═══ Information provided ═══
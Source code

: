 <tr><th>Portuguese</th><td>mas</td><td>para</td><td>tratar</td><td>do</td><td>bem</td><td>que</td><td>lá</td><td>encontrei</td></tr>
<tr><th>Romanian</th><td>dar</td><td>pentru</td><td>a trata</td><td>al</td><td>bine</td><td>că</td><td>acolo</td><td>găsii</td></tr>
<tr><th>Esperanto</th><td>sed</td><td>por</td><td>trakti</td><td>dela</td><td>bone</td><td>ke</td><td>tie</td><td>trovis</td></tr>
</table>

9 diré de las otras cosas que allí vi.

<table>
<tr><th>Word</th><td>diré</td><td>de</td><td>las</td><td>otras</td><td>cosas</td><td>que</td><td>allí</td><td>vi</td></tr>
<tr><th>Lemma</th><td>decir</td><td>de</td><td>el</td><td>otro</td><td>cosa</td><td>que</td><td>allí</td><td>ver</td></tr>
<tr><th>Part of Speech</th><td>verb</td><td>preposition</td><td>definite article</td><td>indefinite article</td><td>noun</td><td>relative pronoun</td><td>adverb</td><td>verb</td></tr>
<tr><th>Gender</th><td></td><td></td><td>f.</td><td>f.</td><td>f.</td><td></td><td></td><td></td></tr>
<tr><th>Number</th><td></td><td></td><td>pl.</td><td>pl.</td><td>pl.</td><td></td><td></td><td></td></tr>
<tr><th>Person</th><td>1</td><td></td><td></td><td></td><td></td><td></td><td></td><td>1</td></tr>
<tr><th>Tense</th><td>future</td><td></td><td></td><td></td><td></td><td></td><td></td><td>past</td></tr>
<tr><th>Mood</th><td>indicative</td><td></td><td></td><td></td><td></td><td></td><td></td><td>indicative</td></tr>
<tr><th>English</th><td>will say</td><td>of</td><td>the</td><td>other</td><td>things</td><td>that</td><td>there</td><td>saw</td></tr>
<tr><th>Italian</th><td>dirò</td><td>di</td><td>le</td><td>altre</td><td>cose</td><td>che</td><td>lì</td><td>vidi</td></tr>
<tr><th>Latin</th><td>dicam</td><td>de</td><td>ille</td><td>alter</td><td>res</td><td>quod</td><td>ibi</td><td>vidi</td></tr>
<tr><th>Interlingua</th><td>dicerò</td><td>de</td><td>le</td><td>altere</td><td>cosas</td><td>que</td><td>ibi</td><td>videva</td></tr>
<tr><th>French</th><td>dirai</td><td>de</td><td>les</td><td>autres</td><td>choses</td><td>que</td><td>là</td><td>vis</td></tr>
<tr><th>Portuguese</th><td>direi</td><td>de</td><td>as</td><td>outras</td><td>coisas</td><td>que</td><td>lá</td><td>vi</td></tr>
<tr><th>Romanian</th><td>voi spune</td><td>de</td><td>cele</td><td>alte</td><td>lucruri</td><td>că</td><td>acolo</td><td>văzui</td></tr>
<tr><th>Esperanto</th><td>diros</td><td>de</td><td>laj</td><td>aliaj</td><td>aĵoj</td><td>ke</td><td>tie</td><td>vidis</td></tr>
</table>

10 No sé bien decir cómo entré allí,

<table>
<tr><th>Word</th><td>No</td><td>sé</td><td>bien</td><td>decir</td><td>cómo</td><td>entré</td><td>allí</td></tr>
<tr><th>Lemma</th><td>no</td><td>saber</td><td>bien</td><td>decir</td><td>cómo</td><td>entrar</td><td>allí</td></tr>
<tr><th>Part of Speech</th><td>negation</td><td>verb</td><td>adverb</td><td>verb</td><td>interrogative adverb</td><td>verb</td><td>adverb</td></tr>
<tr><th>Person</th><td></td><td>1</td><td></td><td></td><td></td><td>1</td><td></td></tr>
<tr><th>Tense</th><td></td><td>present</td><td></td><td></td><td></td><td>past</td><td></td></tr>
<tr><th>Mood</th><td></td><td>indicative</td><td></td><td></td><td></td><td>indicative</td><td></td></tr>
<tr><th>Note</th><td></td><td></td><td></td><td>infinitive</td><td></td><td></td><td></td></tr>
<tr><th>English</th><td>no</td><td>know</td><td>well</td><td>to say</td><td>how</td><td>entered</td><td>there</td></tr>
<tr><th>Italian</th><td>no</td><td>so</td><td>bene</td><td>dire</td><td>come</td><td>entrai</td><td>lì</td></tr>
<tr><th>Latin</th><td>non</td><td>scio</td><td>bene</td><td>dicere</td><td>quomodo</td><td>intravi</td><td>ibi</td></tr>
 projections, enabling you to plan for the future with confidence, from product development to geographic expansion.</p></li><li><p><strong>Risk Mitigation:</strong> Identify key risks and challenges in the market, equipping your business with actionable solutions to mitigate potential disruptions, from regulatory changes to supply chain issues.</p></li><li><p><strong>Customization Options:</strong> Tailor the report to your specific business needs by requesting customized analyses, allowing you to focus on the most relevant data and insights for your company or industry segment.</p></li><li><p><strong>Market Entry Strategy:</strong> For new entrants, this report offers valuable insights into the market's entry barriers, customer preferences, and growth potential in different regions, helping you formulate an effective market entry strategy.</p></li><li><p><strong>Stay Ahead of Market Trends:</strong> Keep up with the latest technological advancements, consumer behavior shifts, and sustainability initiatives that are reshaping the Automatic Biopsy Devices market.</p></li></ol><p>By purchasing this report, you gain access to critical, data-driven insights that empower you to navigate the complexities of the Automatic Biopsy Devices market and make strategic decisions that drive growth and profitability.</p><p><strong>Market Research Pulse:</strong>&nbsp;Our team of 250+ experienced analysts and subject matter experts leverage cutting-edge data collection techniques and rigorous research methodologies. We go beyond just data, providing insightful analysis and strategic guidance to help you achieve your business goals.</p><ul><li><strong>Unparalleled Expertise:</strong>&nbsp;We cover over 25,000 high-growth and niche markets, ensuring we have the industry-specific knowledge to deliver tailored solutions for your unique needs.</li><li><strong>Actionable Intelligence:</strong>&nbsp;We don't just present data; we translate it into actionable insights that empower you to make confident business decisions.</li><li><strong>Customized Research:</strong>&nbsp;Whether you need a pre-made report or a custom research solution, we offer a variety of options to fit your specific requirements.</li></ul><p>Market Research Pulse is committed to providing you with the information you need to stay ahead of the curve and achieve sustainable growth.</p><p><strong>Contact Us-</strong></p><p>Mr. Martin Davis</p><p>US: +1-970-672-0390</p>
═══
What do the lines above say from the one containing "<tr><th>Esperanto</th><td>di" down to the one containing "<tr><th>Word</th><td>No</td>"? Return them exactly, both end lines included, and only them.

<tr><th>Esperanto</th><td>diros</td><td>de</td><td>laj</td><td>aliaj</td><td>aĵoj</td><td>ke</td><td>tie</td><td>vidis</td></tr>
</table>

10 No sé bien decir cómo entré allí,

<table>
<tr><th>Word</th><td>No</td><td>sé</td><td>bien</td><td>decir</td><td>cómo</td><td>entré</td><td>allí</td></tr>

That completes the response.